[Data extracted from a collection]
+--
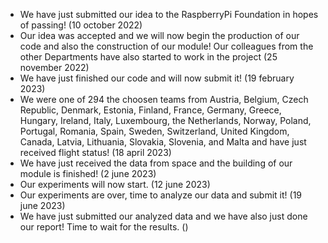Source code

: - We have just submitted our idea to the RaspberryPi Foundation in hopes of passing! (10 october 2022)
- Our idea was accepted and we will now begin the production of our code and also the construction of our module! Our colleagues from the other Departments have also started to work in the project (25 november 2022)
- We have just finished our code and will now submit it! (19 february 2023)
- We were one of 294 the choosen teams from Austria, Belgium, Czech Republic, Denmark, Estonia, Finland, France, Germany, Greece, Hungary, Ireland, Italy, Luxembourg, the Netherlands, Norway, Poland, Portugal, Romania, Spain, Sweden, Switzerland, United Kingdom, Canada, Latvia, Lithuania, Slovakia, Slovenia, and Malta and have just received flight status! (18 april 2023)
- We have just received the data from space and the building of our module is finished! (2 june 2023)
- Our experiments will now start. (12 june 2023)
- Our experiments are over, time to analyze our data and submit it! (19 june 2023)
- We have just submitted our analyzed data and we have also just done our report! Time to wait for the results. ()
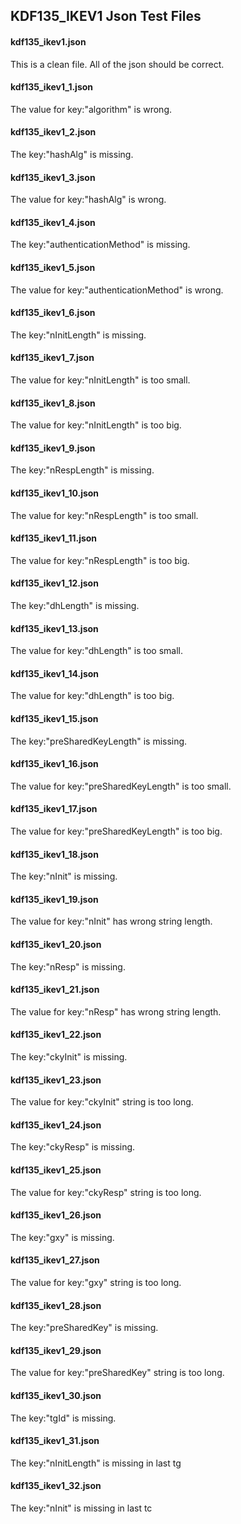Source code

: ## KDF135\_IKEV1 Json Test Files

#### kdf135\_ikev1.json
This is a clean file. All of the json should be correct.

#### kdf135\_ikev1\_1.json
The value for key:"algorithm" is wrong.

#### kdf135\_ikev1\_2.json
The key:"hashAlg" is missing.

#### kdf135\_ikev1\_3.json
The value for key:"hashAlg" is wrong.

#### kdf135\_ikev1\_4.json
The key:"authenticationMethod" is missing.

#### kdf135\_ikev1\_5.json
The value for key:"authenticationMethod" is wrong.

#### kdf135\_ikev1\_6.json
The key:"nInitLength" is missing.

#### kdf135\_ikev1\_7.json
The value for key:"nInitLength" is too small.

#### kdf135\_ikev1\_8.json
The value for key:"nInitLength" is too big.

#### kdf135\_ikev1\_9.json
The key:"nRespLength" is missing.

#### kdf135\_ikev1\_10.json
The value for key:"nRespLength" is too small.

#### kdf135\_ikev1\_11.json
The value for key:"nRespLength" is too big.

#### kdf135\_ikev1\_12.json
The key:"dhLength" is missing.

#### kdf135\_ikev1\_13.json
The value for key:"dhLength" is too small.

#### kdf135\_ikev1\_14.json
The value for key:"dhLength" is too big.

#### kdf135\_ikev1\_15.json
The key:"preSharedKeyLength" is missing.

#### kdf135\_ikev1\_16.json
The value for key:"preSharedKeyLength" is too small.

#### kdf135\_ikev1\_17.json
The value for key:"preSharedKeyLength" is too big.

#### kdf135\_ikev1\_18.json
The key:"nInit" is missing.

#### kdf135\_ikev1\_19.json
The value for key:"nInit" has wrong string length.

#### kdf135\_ikev1\_20.json
The key:"nResp" is missing.

#### kdf135\_ikev1\_21.json
The value for key:"nResp" has wrong string length.

#### kdf135\_ikev1\_22.json
The key:"ckyInit" is missing.

#### kdf135\_ikev1\_23.json
The value for key:"ckyInit" string is too long.

#### kdf135\_ikev1\_24.json
The key:"ckyResp" is missing.

#### kdf135\_ikev1\_25.json
The value for key:"ckyResp" string is too long.

#### kdf135\_ikev1\_26.json
The key:"gxy" is missing.

#### kdf135\_ikev1\_27.json
The value for key:"gxy" string is too long.

#### kdf135\_ikev1\_28.json
The key:"preSharedKey" is missing.

#### kdf135\_ikev1\_29.json
The value for key:"preSharedKey" string is too long.

#### kdf135\_ikev1\_30.json
The key:"tgId" is missing.

#### kdf135\_ikev1\_31.json
The key:"nInitLength" is missing in last tg

#### kdf135\_ikev1\_32.json
The key:"nInit" is missing in last tc

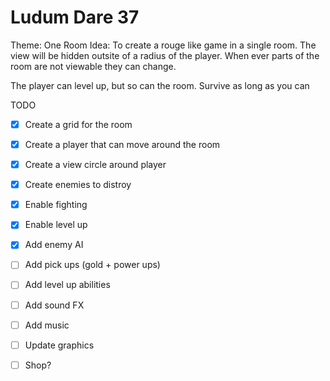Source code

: Ludum Dare 37
=============

Theme: One Room
Idea: To create a rouge like game in a single room. The view will be hidden outsite of a radius of the player. When ever parts of the room are not viewable they can change.

The player can level up, but so can the room. Survive as long as you can

TODO

- [x] Create a grid for the room
- [x] Create a player that can move around the room
- [x] Create a view circle around player
- [x] Create enemies to distroy
- [x] Enable fighting
- [x] Enable level up
- [x] Add enemy AI
- [ ] Add pick ups (gold + power ups)
- [ ] Add level up abilities
- [ ] Add sound FX
- [ ] Add music
- [ ] Update graphics
- [ ] Shop?

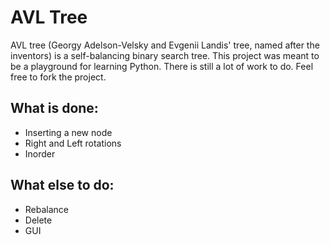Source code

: # AVL Tree

AVL tree (Georgy Adelson-Velsky and Evgenii Landis' tree, named after the inventors) is a self-balancing binary search tree. This project was meant to be a playground for learning Python. There is still a lot of work to do. Feel free to fork the project.

## What is done:
- Inserting a new node
- Right and Left rotations
- Inorder

## What else to do:
- Rebalance
- Delete 
- GUI

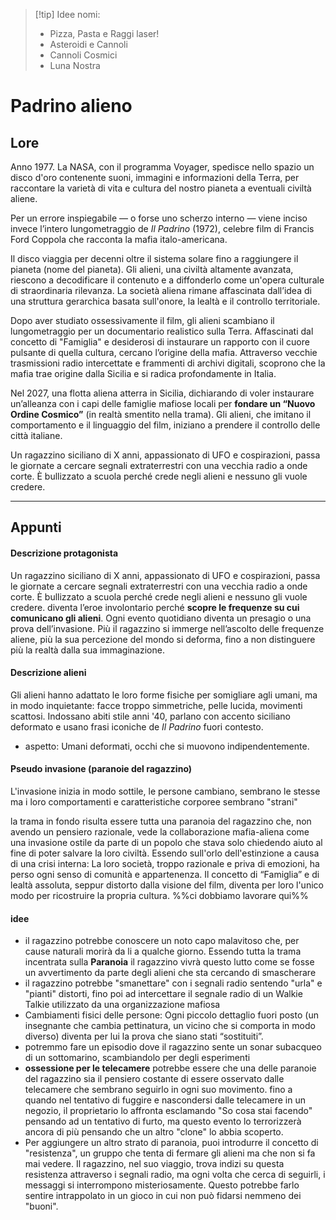 
>[!tip] Idee nomi:
>- Pizza, Pasta e Raggi laser!
>- Asteroidi e Cannoli
>- Cannoli Cosmici
>- Luna Nostra
# Padrino alieno
## Lore
Anno 1977. La NASA, con il programma Voyager, spedisce nello spazio un disco d'oro contenente suoni, immagini e informazioni della Terra, per raccontare la varietà di vita e cultura del nostro pianeta a eventuali civiltà aliene.

Per un errore inspiegabile — o forse uno scherzo interno — viene inciso invece l’intero lungometraggio de _Il Padrino_ (1972), celebre film di Francis Ford Coppola che racconta la mafia italo-americana.

Il disco viaggia per decenni oltre il sistema solare fino a raggiungere il pianeta (nome del pianeta). Gli alieni, una civiltà altamente avanzata, riescono a decodificare il contenuto e a diffonderlo come un'opera culturale di straordinaria rilevanza. La società aliena rimane affascinata dall’idea di una struttura gerarchica basata sull'onore, la lealtà e il controllo territoriale.

Dopo aver studiato ossessivamente il film, gli alieni scambiano il lungometraggio per un documentario realistico sulla Terra. Affascinati dal concetto di "Famiglia" e desiderosi di instaurare un rapporto con il cuore pulsante di quella cultura, cercano l’origine della mafia. Attraverso vecchie trasmissioni radio intercettate e frammenti di archivi digitali, scoprono che la mafia trae origine dalla Sicilia e si radica profondamente in Italia.

Nel 2027, una flotta aliena atterra in Sicilia, dichiarando di voler instaurare un’alleanza con i capi delle famiglie mafiose locali per **fondare un “Nuovo Ordine Cosmico”** (in realtà smentito nella trama). Gli alieni, che imitano il comportamento e il linguaggio del film, iniziano a prendere il controllo delle città italiane.

Un ragazzino siciliano di X anni, appassionato di UFO e cospirazioni, passa le giornate a cercare segnali extraterrestri con una vecchia radio a onde corte. È bullizzato a scuola perché crede negli alieni e nessuno gli vuole credere.

---
## Appunti
#### Descrizione protagonista
Un ragazzino siciliano di X anni, appassionato di UFO e cospirazioni, passa le giornate a cercare segnali extraterrestri con una vecchia radio a onde corte. È bullizzato a scuola perché crede negli alieni e nessuno gli vuole credere.
diventa l’eroe involontario perché **scopre le frequenze su cui comunicano gli alieni**.
Ogni evento quotidiano diventa un presagio o una prova dell’invasione. Più il ragazzino si immerge nell’ascolto delle frequenze aliene, più la sua percezione del mondo si deforma, fino a non distinguere più la realtà dalla sua immaginazione.
#### Descrizione alieni
Gli alieni hanno adattato le loro forme fisiche per somigliare agli umani, ma in modo inquietante: facce troppo simmetriche, pelle lucida, movimenti scattosi. Indossano abiti stile anni '40, parlano con accento siciliano deformato e usano frasi iconiche de _Il Padrino_ fuori contesto.
- aspetto: Umani deformati, occhi che si muovono indipendentemente.

#### Pseudo invasione (paranoie del ragazzino)
L'invasione inizia in modo sottile, le persone cambiano, sembrano le stesse ma i loro comportamenti e caratteristiche corporee sembrano "strani"

la trama in fondo risulta essere tutta una paranoia del ragazzino che, non avendo un pensiero razionale, vede la collaborazione mafia-aliena come una invasione ostile da parte di un popolo che stava solo chiedendo aiuto al fine di poter salvare la loro civiltà.
Essendo sull'orlo dell'estinzione a causa di una crisi interna: La loro società, troppo razionale e priva di emozioni, ha perso ogni senso di comunità e appartenenza.
Il concetto di “Famiglia” e di lealtà assoluta, seppur distorto dalla visione del film, diventa per loro l'unico modo per ricostruire la propria cultura.
%%ci dobbiamo lavorare qui%%

#### idee 
- il ragazzino potrebbe conoscere un noto capo malavitoso che, per cause naturali morirà da li a qualche giorno. Essendo tutta la trama incentrata sulla **Paranoia** il ragazzino vivrà questo lutto come se fosse un avvertimento da parte degli alieni che sta cercando di smascherare
- il ragazzino potrebbe "smanettare" con i segnali radio sentendo "urla" e "pianti" distorti, fino poi ad intercettare il segnale radio di un Walkie Talkie utilizzato da una organizzazione mafiosa
- Cambiamenti fisici delle persone: Ogni piccolo dettaglio fuori posto (un insegnante che cambia pettinatura, un vicino che si comporta in modo diverso) diventa per lui la prova che siano stati “sostituiti”.
- potremmo fare un episodio dove il ragazzino sente un sonar subacqueo di un sottomarino, scambiandolo per degli esperimenti
- **ossessione per le telecamere** potrebbe essere che una delle paranoie del ragazzino sia il pensiero costante di essere osservato dalle telecamere che sembrano seguirlo in ogni suo movimento. fino a quando nel tentativo di fuggire e nascondersi dalle telecamere in un negozio, il proprietario lo affronta esclamando "So cosa stai facendo" pensando ad un tentativo di furto, ma questo evento lo terrorizzerà ancora di più pensando che un altro "clone" lo abbia scoperto.
- Per aggiungere un altro strato di paranoia, puoi introdurre il concetto di "resistenza", un gruppo che tenta di fermare gli alieni ma che non si fa mai vedere. Il ragazzino, nel suo viaggio, trova indizi su questa resistenza attraverso i segnali radio, ma ogni volta che cerca di seguirli, i messaggi si interrompono misteriosamente. Questo potrebbe farlo sentire intrappolato in un gioco in cui non può fidarsi nemmeno dei "buoni".
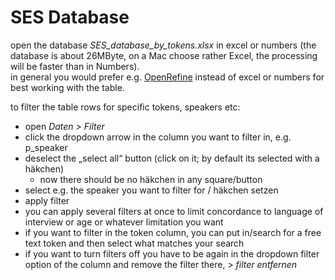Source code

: # SES Database
open the database *SES\_database\_by\_tokens.xlsx* in excel or numbers (the database is about 26MByte, on a Mac choose rather Excel, the processing will be faster than in Numbers).  
in general you would prefer e.g. [OpenRefine][9-1] instead of excel or numbers for best working with the table.

to filter the table rows for specific tokens, speakers etc:
- open *Daten \> Filter*
- click the dropdown arrow in the column you want to filter in, e.g. p\_speaker
- deselect the „select all“ button (click on it; by default its selected with a häkchen)
	- now there should be no häkchen in any square/button
- select e.g. the speaker you want to filter for / häkchen setzen
- apply filter 
- you can apply several filters at once to limit concordance to language of interview or age or whatever limitation you want
- if you want to filter in the token column, you can put in/search for a free text token and then select what matches your search
- if you want to turn filters off you have to be again in the dropdown filter option of the column and remove the filter there, \> *filter entfernen*

[9-1]:	https://openrefine.org/docs/manual/installing
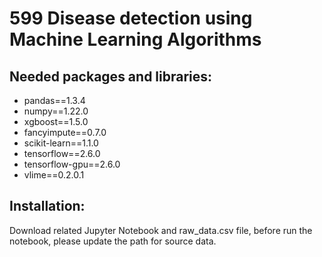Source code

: # 599 Disease detection using Machine Learning Algorithms

## Needed packages and libraries:

* pandas==1.3.4
* numpy==1.22.0
* xgboost==1.5.0
* fancyimpute==0.7.0
* scikit-learn==1.1.0
* tensorflow==2.6.0
* tensorflow-gpu==2.6.0
* vlime==0.2.0.1

## Installation:

Download related Jupyter Notebook and raw_data.csv file, before run the notebook, please update the path for source data.

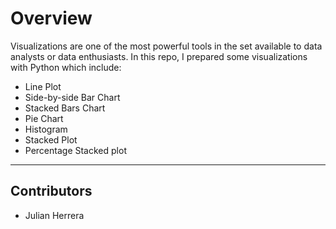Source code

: # Overview

Visualizations are one of the most powerful tools in the set available to data analysts or data enthusiasts. In this repo, I prepared some visualizations with Python which include:
* Line Plot
* Side-by-side Bar Chart
* Stacked Bars Chart
* Pie Chart
* Histogram
* Stacked Plot
* Percentage Stacked plot

---

## Contributors

- Julian Herrera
+--
Description of the task -> Each line in which the string "apply" is found must be copied from the data.

Solution below ->
- apply filter 
- you can apply several filters at once to limit concordance to language of interview or age or whatever limitation you want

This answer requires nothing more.